Hi Koo - 

Hopefully someone who is better at speaking with precision can correct this attempt at an answer, but here goes. 

No lung issues showed up during BETonMACE because apabetalone doesn't damage the lungs, and no one in BETonMACE had covid, that we know of.

It seems that one of the POTENTIALLY problematic implications/conclusions of this mouse study (not rats  as i mistakenly said earlier) is that apabetalone is in a class of drugs that MAY inhibit immune response to covid virus in the lungs. Which is contrary to what we expected.

i woud gather that there probably are no direct adverse impacts to the lungs from apabetalone, or at least none that came up ..during BETonMACE or other trials...

BUT the problem seems to be that the bromodomain apabetalone inhibits has a function in mounting immune response to the covif virus in the lungs.

So, even though  dysregulation of BD2 expression can lead to/cobtibute to a whole slew of disease processes, and even though the cooled expression/ inhibition apabetalone provides is USEFUL and helpful in many cases.agains such disease processes..... Even so, based on this single study of 50 rats, it MAY have turned out that the BD2 bromodomain also does have a use, and its inhibition is not useful in the case context of early covid disease/covid pandemic.

Or at least that is the concern.

Some drugs work as therapy for one condition but make patients more susceptible to other problems. 

The results of this mouse study seem to suggest that we MAY have encountered that type of situation here, IF this single study of 50 mice is sufficient to reflect the whole of the treatment reality.

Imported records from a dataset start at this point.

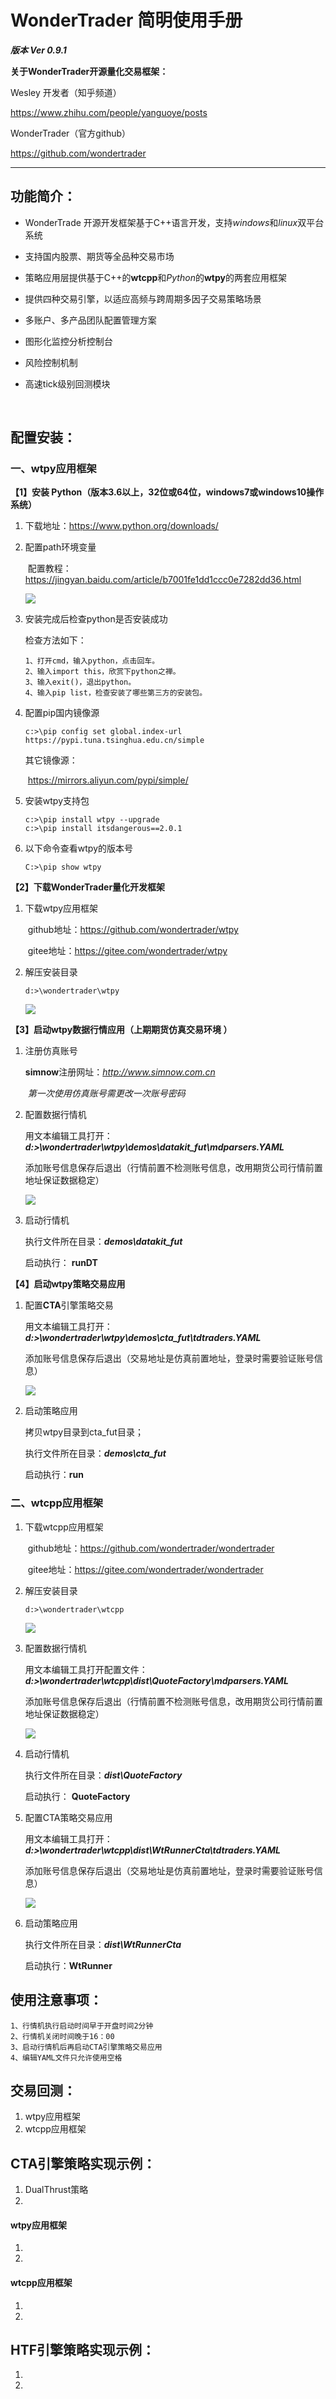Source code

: # WonderTrader 简明使用手册

***版本 Ver 0.9.1***



**关于WonderTrader开源量化交易框架：**

Wesley 开发者（知乎频道）

https://www.zhihu.com/people/yanguoye/posts																					

WonderTrader（官方github）

https://github.com/wondertrader

------

## 功能简介：

- WonderTrade 开源开发框架基于C++语言开发，支持*windows*和*linux*双平台系统

- 支持国内股票、期货等全品种交易市场

- 策略应用层提供基于C++的**wtcpp**和*Python*的**wtpy**的两套应用框架

- 提供四种交易引擎，以适应高频与跨周期多因子交易策略场景

- 多账户、多产品团队配置管理方案

- 图形化监控分析控制台

- 风险控制机制

- 高速tick级别回测模块		

  ​	

## 配置安装：

### 一、wtpy应用框架

**【1】安装 Python（版本3.6以上，32位或64位，windows7或windows10操作系统）**

1. 下载地址：https://www.python.org/downloads/

2. 配置path环境变量

   ​	配置教程：https://jingyan.baidu.com/article/b7001fe1dd1ccc0e7282dd36.html

   ![](image/winpath.png)

3. 安装完成后检查python是否安装成功

   检查方法如下：

   ```
   1、打开cmd，输入python，点击回车。
   2、输入import this，欣赏下python之禅。
   3、输入exit()，退出python。
   4、输入pip list，检查安装了哪些第三方的安装包。
   ```

4. 配置pip国内镜像源

   ```
   c:>\pip config set global.index-url https://pypi.tuna.tsinghua.edu.cn/simple
   ```

   其它镜像源：

   ​	https://mirrors.aliyun.com/pypi/simple/ 

5. 安装wtpy支持包

   ```
   c:>\pip install wtpy --upgrade
   c:>\pip install itsdangerous==2.0.1
   ```

6. 以下命令查看wtpy的版本号

   ```
   C:>\pip show wtpy
   ```

**【2】下载WonderTrader量化开发框架**

1. 下载wtpy应用框架

   ​        github地址：https://github.com/wondertrader/wtpy

   ​           gitee地址：https://gitee.com/wondertrader/wtpy

2. 解压安装目录

   ```
   d:>\wondertrader\wtpy
   ```

   ![](image/wtpydir.png)	

**【3】启动wtpy数据行情应用（上期期货仿真交易环境 ）**

1. 注册仿真账号

   **simnow**注册网址：*http://www.simnow.com.cn*

   ​	*第一次使用仿真账号需更改一次账号密码*

2. 配置数据行情机

   用文本编辑工具打开：***d:>\wondertrader\wtpy\demos\\datakit_fut\mdparsers.YAML***

   添加账号信息保存后退出（行情前置不检测账号信息，改用期货公司行情前置地址保证数据稳定）

   ![](image/md.png)

3. 启动行情机

   执行文件所在目录：***demos\\datakit_fut***

   启动执行： **runDT**

**【4】启动wtpy策略交易应用**

1. 配置**CTA**引擎策略交易

   用文本编辑工具打开：***d:>\wondertrader\wtpy\demos\\cta_fut\tdtraders.YAML***

   添加账号信息保存后退出（交易地址是仿真前置地址，登录时需要验证账号信息）

   ![](image/td.png)

2. 启动策略应用

   拷贝wtpy目录到cta_fut目录；

   执行文件所在目录：***demos\\cta_fut***

   启动执行：**run**
   
   

### 二、wtcpp应用框架

1. 下载wtcpp应用框架

   ​        github地址：https://github.com/wondertrader/wondertrader

   ​        gitee地址：https://gitee.com/wondertrader/wondertrader

2. 解压安装目录

   ```
   d:>\wondertrader\wtcpp
   ```

   ![](image/wtcppdir.png)

3. 配置数据行情机

   用文本编辑工具打开配置文件：***d:>\wondertrader\wtcpp\dist\QuoteFactory\mdparsers.YAML***

   添加账号信息保存后退出（行情前置不检测账号信息，改用期货公司行情前置地址保证数据稳定）

   ![](image/mdcpp.png)

4. 启动行情机

   执行文件所在目录：***dist\\QuoteFactory***

   启动执行： **QuoteFactory**

5. 配置CTA策略交易应用

   用文本编辑工具打开：***d:>\wondertrader\wtcpp\dist\\WtRunnerCta\\tdtraders.YAML***

   添加账号信息保存后退出（交易地址是仿真前置地址，登录时需要验证账号信息）

   ![](image/tdrcpp.png)

6. 启动策略应用

   执行文件所在目录：***dist\\WtRunnerCta***

   启动执行：**WtRunner**



## 使用注意事项：

```
1、行情机执行启动时间早于开盘时间2分钟
2、行情机关闭时间晚于16：00
3、启动行情机后再启动CTA引擎策略交易应用
4、编辑YAML文件只允许使用空格
```



## 交易回测：

1. wtpy应用框架
2. wtcpp应用框架

## CTA引擎策略实现示例：

1. DualThrust策略
2. 

#### wtpy应用框架

1. 
2. 

#### wtcpp应用框架

1. 
2. 

## HTF引擎策略实现示例：

1. 
2.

A single study may or may not be an accurate or complete reflection of what works and what doesn't. There seems to still be room for further investigation.

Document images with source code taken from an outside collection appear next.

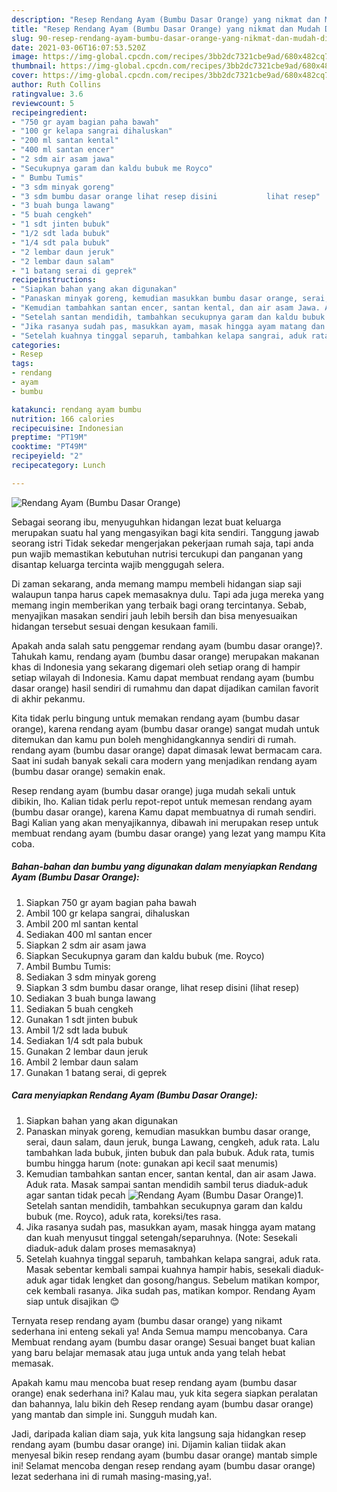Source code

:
```yaml
---
description: "Resep Rendang Ayam (Bumbu Dasar Orange) yang nikmat dan Mudah Dibuat"
title: "Resep Rendang Ayam (Bumbu Dasar Orange) yang nikmat dan Mudah Dibuat"
slug: 90-resep-rendang-ayam-bumbu-dasar-orange-yang-nikmat-dan-mudah-dibuat
date: 2021-03-06T16:07:53.520Z
image: https://img-global.cpcdn.com/recipes/3bb2dc7321cbe9ad/680x482cq70/rendang-ayam-bumbu-dasar-orange-foto-resep-utama.jpg
thumbnail: https://img-global.cpcdn.com/recipes/3bb2dc7321cbe9ad/680x482cq70/rendang-ayam-bumbu-dasar-orange-foto-resep-utama.jpg
cover: https://img-global.cpcdn.com/recipes/3bb2dc7321cbe9ad/680x482cq70/rendang-ayam-bumbu-dasar-orange-foto-resep-utama.jpg
author: Ruth Collins
ratingvalue: 3.6
reviewcount: 5
recipeingredient:
- "750 gr ayam bagian paha bawah"
- "100 gr kelapa sangrai dihaluskan"
- "200 ml santan kental"
- "400 ml santan encer"
- "2 sdm air asam jawa"
- "Secukupnya garam dan kaldu bubuk me Royco"
- " Bumbu Tumis"
- "3 sdm minyak goreng"
- "3 sdm bumbu dasar orange lihat resep disini           lihat resep"
- "3 buah bunga lawang"
- "5 buah cengkeh"
- "1 sdt jinten bubuk"
- "1/2 sdt lada bubuk"
- "1/4 sdt pala bubuk"
- "2 lembar daun jeruk"
- "2 lembar daun salam"
- "1 batang serai di geprek"
recipeinstructions:
- "Siapkan bahan yang akan digunakan"
- "Panaskan minyak goreng, kemudian masukkan bumbu dasar orange, serai, daun salam, daun jeruk, bunga Lawang, cengkeh, aduk rata. Lalu tambahkan lada bubuk, jinten bubuk dan pala bubuk. Aduk rata, tumis bumbu hingga harum (note: gunakan api kecil saat menumis)"
- "Kemudian tambahkan santan encer, santan kental, dan air asam Jawa. Aduk rata. Masak sampai santan mendidih sambil terus diaduk-aduk agar santan tidak pecah"
- "Setelah santan mendidih, tambahkan secukupnya garam dan kaldu bubuk (me. Royco), aduk rata, koreksi/tes rasa."
- "Jika rasanya sudah pas, masukkan ayam, masak hingga ayam matang dan kuah menyusut tinggal setengah/separuhnya. (Note: Sesekali diaduk-aduk dalam proses memasaknya)"
- "Setelah kuahnya tinggal separuh, tambahkan kelapa sangrai, aduk rata. Masak sebentar kembali sampai kuahnya hampir habis, sesekali diaduk-aduk agar tidak lengket dan gosong/hangus. Sebelum matikan kompor, cek kembali rasanya. Jika sudah pas, matikan kompor. Rendang Ayam siap untuk disajikan 😊"
categories:
- Resep
tags:
- rendang
- ayam
- bumbu

katakunci: rendang ayam bumbu 
nutrition: 166 calories
recipecuisine: Indonesian
preptime: "PT19M"
cooktime: "PT49M"
recipeyield: "2"
recipecategory: Lunch

---
```



![Rendang Ayam (Bumbu Dasar Orange)](https://img-global.cpcdn.com/recipes/3bb2dc7321cbe9ad/680x482cq70/rendang-ayam-bumbu-dasar-orange-foto-resep-utama.jpg)

Sebagai seorang ibu, menyuguhkan hidangan lezat buat keluarga merupakan suatu hal yang mengasyikan bagi kita sendiri. Tanggung jawab seorang istri Tidak sekedar mengerjakan pekerjaan rumah saja, tapi anda pun wajib memastikan kebutuhan nutrisi tercukupi dan panganan yang disantap keluarga tercinta wajib menggugah selera.

Di zaman  sekarang, anda memang mampu membeli hidangan siap saji walaupun tanpa harus capek memasaknya dulu. Tapi ada juga mereka yang memang ingin memberikan yang terbaik bagi orang tercintanya. Sebab, menyajikan masakan sendiri jauh lebih bersih dan bisa menyesuaikan hidangan tersebut sesuai dengan kesukaan famili. 



Apakah anda salah satu penggemar rendang ayam (bumbu dasar orange)?. Tahukah kamu, rendang ayam (bumbu dasar orange) merupakan makanan khas di Indonesia yang sekarang digemari oleh setiap orang di hampir setiap wilayah di Indonesia. Kamu dapat membuat rendang ayam (bumbu dasar orange) hasil sendiri di rumahmu dan dapat dijadikan camilan favorit di akhir pekanmu.

Kita tidak perlu bingung untuk memakan rendang ayam (bumbu dasar orange), karena rendang ayam (bumbu dasar orange) sangat mudah untuk ditemukan dan kamu pun boleh menghidangkannya sendiri di rumah. rendang ayam (bumbu dasar orange) dapat dimasak lewat bermacam cara. Saat ini sudah banyak sekali cara modern yang menjadikan rendang ayam (bumbu dasar orange) semakin enak.

Resep rendang ayam (bumbu dasar orange) juga mudah sekali untuk dibikin, lho. Kalian tidak perlu repot-repot untuk memesan rendang ayam (bumbu dasar orange), karena Kamu dapat membuatnya di rumah sendiri. Bagi Kalian yang akan menyajikannya, dibawah ini merupakan resep untuk membuat rendang ayam (bumbu dasar orange) yang lezat yang mampu Kita coba.

<!--inarticleads1-->

##### Bahan-bahan dan bumbu yang digunakan dalam menyiapkan Rendang Ayam (Bumbu Dasar Orange):

1. Siapkan 750 gr ayam bagian paha bawah
1. Ambil 100 gr kelapa sangrai, dihaluskan
1. Ambil 200 ml santan kental
1. Sediakan 400 ml santan encer
1. Siapkan 2 sdm air asam jawa
1. Siapkan Secukupnya garam dan kaldu bubuk (me. Royco)
1. Ambil  Bumbu Tumis:
1. Sediakan 3 sdm minyak goreng
1. Siapkan 3 sdm bumbu dasar orange, lihat resep disini           (lihat resep)
1. Sediakan 3 buah bunga lawang
1. Sediakan 5 buah cengkeh
1. Gunakan 1 sdt jinten bubuk
1. Ambil 1/2 sdt lada bubuk
1. Sediakan 1/4 sdt pala bubuk
1. Gunakan 2 lembar daun jeruk
1. Ambil 2 lembar daun salam
1. Gunakan 1 batang serai, di geprek




<!--inarticleads2-->

##### Cara menyiapkan Rendang Ayam (Bumbu Dasar Orange):

1. Siapkan bahan yang akan digunakan
1. Panaskan minyak goreng, kemudian masukkan bumbu dasar orange, serai, daun salam, daun jeruk, bunga Lawang, cengkeh, aduk rata. Lalu tambahkan lada bubuk, jinten bubuk dan pala bubuk. Aduk rata, tumis bumbu hingga harum (note: gunakan api kecil saat menumis)
1. Kemudian tambahkan santan encer, santan kental, dan air asam Jawa. Aduk rata. Masak sampai santan mendidih sambil terus diaduk-aduk agar santan tidak pecah
<img src="//assets-global.cpcdn.com/assets/icons/button_play-2c75c40dde080a61004c1f40b05d8f140eaff45d7e9e6481dc71c63d2e7c4909.png" alt="Rendang Ayam (Bumbu Dasar Orange)">1. Setelah santan mendidih, tambahkan secukupnya garam dan kaldu bubuk (me. Royco), aduk rata, koreksi/tes rasa.
1. Jika rasanya sudah pas, masukkan ayam, masak hingga ayam matang dan kuah menyusut tinggal setengah/separuhnya. (Note: Sesekali diaduk-aduk dalam proses memasaknya)
1. Setelah kuahnya tinggal separuh, tambahkan kelapa sangrai, aduk rata. Masak sebentar kembali sampai kuahnya hampir habis, sesekali diaduk-aduk agar tidak lengket dan gosong/hangus. Sebelum matikan kompor, cek kembali rasanya. Jika sudah pas, matikan kompor. Rendang Ayam siap untuk disajikan 😊




Ternyata resep rendang ayam (bumbu dasar orange) yang nikamt sederhana ini enteng sekali ya! Anda Semua mampu mencobanya. Cara Membuat rendang ayam (bumbu dasar orange) Sesuai banget buat kalian yang baru belajar memasak atau juga untuk anda yang telah hebat memasak.

Apakah kamu mau mencoba buat resep rendang ayam (bumbu dasar orange) enak sederhana ini? Kalau mau, yuk kita segera siapkan peralatan dan bahannya, lalu bikin deh Resep rendang ayam (bumbu dasar orange) yang mantab dan simple ini. Sungguh mudah kan. 

Jadi, daripada kalian diam saja, yuk kita langsung saja hidangkan resep rendang ayam (bumbu dasar orange) ini. Dijamin kalian tiidak akan menyesal bikin resep rendang ayam (bumbu dasar orange) mantab simple ini! Selamat mencoba dengan resep rendang ayam (bumbu dasar orange) lezat sederhana ini di rumah masing-masing,ya!.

As discussed by others above, there may be reasons why the recommendations of this study could be erroneous, and apabetalone may be fine, even as a covid therapy. In fact i suspect it could still prove useful against long covid if given a chance, and useful for ither inducations as well.

The jury is still out as to whether other dosing methods, or other factors or adjustments could still demonstrate BET bromodomain inhibitors as a viable treatment. 

BUT ABOUT LUNGS in covid response...my point was just - now that the question of diminished ability to fight covid has been raised, with the evidence of this one mouse study,  UNTIL there are further studies that directly address this question, there may be some doctors who would hesitate to recommend that their patients even participate in the trial, given the current prevalence of covid. In fact it could explain trial delay or cancellation. Because once they know there may be this risk, until they have reason to believe otherwise, why would they take the chance?

Even if apabetalone were eventually shown to be a viable treatment for covid,  as long as there is limited evidence out there, to have ANY evidence of increased mortality with BET inhibition treatment is very damaging, even if it is not specific to apabetalone per se.

Hope that makes sense

As for the cardiovascular, my comments went ONLY to the question of what would normally be purely life-saving vs. what other risks might need to be considered in light of ongoing pandemic, mutations, variants, etc.

Hopefully they are wirking on further evaluating and addressing this question. But doing so would certainly both explain and justify delays.